Transcription factor FOXO1 regulates CAR T memory and is required for CAR T efficacy
247. FOX01 is a master regulator of CAR T memory programming
Alexander Doan (Stanford University, Palo Alto, CA, USA) presented a study investigating regulation of CAR T cell memory. CAR T cells with memory phenotype are associated with persistence and durable responses to therapy. TCF1 (encoded by the TCF7 gene) and FOXO1 were identified as memory-driving transcription factors in T cells. FOXO1 has been previously associated with central immunologic memory in mice, and TCF7 is a target gene of FOXO1. FOXO1 knockout CAR T cells exhibit an exhausted phenotype, decreased expression of genes associated with a naïve phenotype, and increased expression of genes associated with exhaustion. Transcriptomic profiles of CAR T cells overexpressing TCF1, FOXO1, or both TCF1 and FOXO1 were examined, and cells overexpressing FOXO1 exhibited a naïve T cell transcription signature and increased expression of genes associated with memory. Cells overexpressing TCF1 exhibited an exhausted phenotype. CD19 CAR T cells overexpressing FOXO1 exhibited increased leukemia control and prolonged survival in mouse models. FOXO1 CAR T cells were present at higher levels in the blood, and increased upon rechallenge with leukemia cells, enhancing the ability of mice to respond to rechallenge. FOXO1 overexpression enhanced solid tumor control even in a TCF7 knockout mouse. FOXO1 overexpression in HER2-targeting CAR T cells for solid tumors also led to better tumor control, increased tumor infiltrating lymphocytes, and increased cytokine secretion.
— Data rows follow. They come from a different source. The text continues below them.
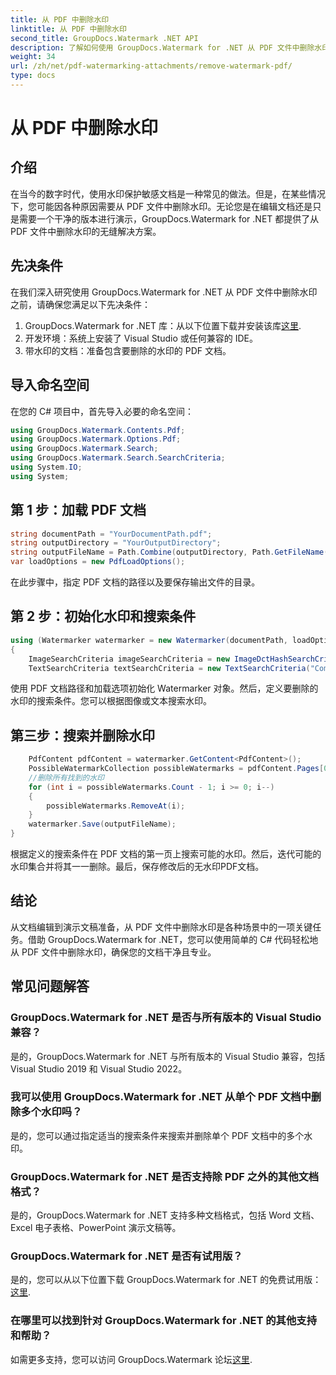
 ```yaml
---
title: 从 PDF 中删除水印
linktitle: 从 PDF 中删除水印
second_title: GroupDocs.Watermark .NET API
description: 了解如何使用 GroupDocs.Watermark for .NET 从 PDF 文件中删除水印。专业文档编辑的简单步骤。
weight: 34
url: /zh/net/pdf-watermarking-attachments/remove-watermark-pdf/
type: docs
---
```

# 从 PDF 中删除水印

## 介绍
在当今的数字时代，使用水印保护敏感文档是一种常见的做法。但是，在某些情况下，您可能因各种原因需要从 PDF 文件中删除水印。无论您是在编辑文档还是只是需要一个干净的版本进行演示，GroupDocs.Watermark for .NET 都提供了从 PDF 文件中删除水印的无缝解决方案。
## 先决条件
在我们深入研究使用 GroupDocs.Watermark for .NET 从 PDF 文件中删除水印之前，请确保您满足以下先决条件：
1.  GroupDocs.Watermark for .NET 库：从以下位置下载并安装该库[这里](https://releases.groupdocs.com/Watermark/net/).
2. 开发环境：系统上安装了 Visual Studio 或任何兼容的 IDE。
3. 带水印的文档：准备包含要删除的水印的 PDF 文档。

## 导入命名空间
在您的 C# 项目中，首先导入必要的命名空间：
```csharp
using GroupDocs.Watermark.Contents.Pdf;
using GroupDocs.Watermark.Options.Pdf;
using GroupDocs.Watermark.Search;
using GroupDocs.Watermark.Search.SearchCriteria;
using System.IO;
using System;
```
## 第 1 步：加载 PDF 文档
```csharp
string documentPath = "YourDocumentPath.pdf";
string outputDirectory = "YourOutputDirectory";
string outputFileName = Path.Combine(outputDirectory, Path.GetFileName(documentPath));
var loadOptions = new PdfLoadOptions();
```
在此步骤中，指定 PDF 文档的路径以及要保存输出文件的目录。
## 第 2 步：初始化水印和搜索条件
```csharp
using (Watermarker watermarker = new Watermarker(documentPath, loadOptions))
{
    ImageSearchCriteria imageSearchCriteria = new ImageDctHashSearchCriteria(Constants.LogoPng);
    TextSearchCriteria textSearchCriteria = new TextSearchCriteria("Company Name");
```
使用 PDF 文档路径和加载选项初始化 Watermarker 对象。然后，定义要删除的水印的搜索条件。您可以根据图像或文本搜索水印。
## 第三步：搜索并删除水印
```csharp
    PdfContent pdfContent = watermarker.GetContent<PdfContent>();
    PossibleWatermarkCollection possibleWatermarks = pdfContent.Pages[0].Search(imageSearchCriteria.Or(textSearchCriteria));
    //删除所有找到的水印
    for (int i = possibleWatermarks.Count - 1; i >= 0; i--)
    {
        possibleWatermarks.RemoveAt(i);
    }
    watermarker.Save(outputFileName);
}
```
根据定义的搜索条件在 PDF 文档的第一页上搜索可能的水印。然后，迭代可能的水印集合并将其一一删除。最后，保存修改后的无水印PDF文档。

## 结论
从文档编辑到演示文稿准备，从 PDF 文件中删除水印是各种场景中的一项关键任务。借助 GroupDocs.Watermark for .NET，您可以使用简单的 C# 代码轻松地从 PDF 文件中删除水印，确保您的文档干净且专业。
## 常见问题解答
### GroupDocs.Watermark for .NET 是否与所有版本的 Visual Studio 兼容？
是的，GroupDocs.Watermark for .NET 与所有版本的 Visual Studio 兼容，包括 Visual Studio 2019 和 Visual Studio 2022。
### 我可以使用 GroupDocs.Watermark for .NET 从单个 PDF 文档中删除多个水印吗？
是的，您可以通过指定适当的搜索条件来搜索并删除单个 PDF 文档中的多个水印。
### GroupDocs.Watermark for .NET 是否支持除 PDF 之外的其他文档格式？
是的，GroupDocs.Watermark for .NET 支持多种文档格式，包括 Word 文档、Excel 电子表格、PowerPoint 演示文稿等。
### GroupDocs.Watermark for .NET 是否有试用版？
是的，您可以从以下位置下载 GroupDocs.Watermark for .NET 的免费试用版：[这里](https://releases.groupdocs.com/).
### 在哪里可以找到针对 GroupDocs.Watermark for .NET 的其他支持和帮助？
如需更多支持，您可以访问 GroupDocs.Watermark 论坛[这里](https://forum.groupdocs.com/c/watermark/19).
Examination of datasets from patients receiving CAR T therapy for chronic lymphocytic leukemia indicated that the FOXO1 regulon, consisting of 41 putative FOX01 target genes, highly correlated with long-term persistence and positive survival outcomes in patients. Results from this study underscore the importance of memory-like phenotype for CAR T efficacy and persistence and provide a novel engineering approach to enhance CAR T anti-tumor activity.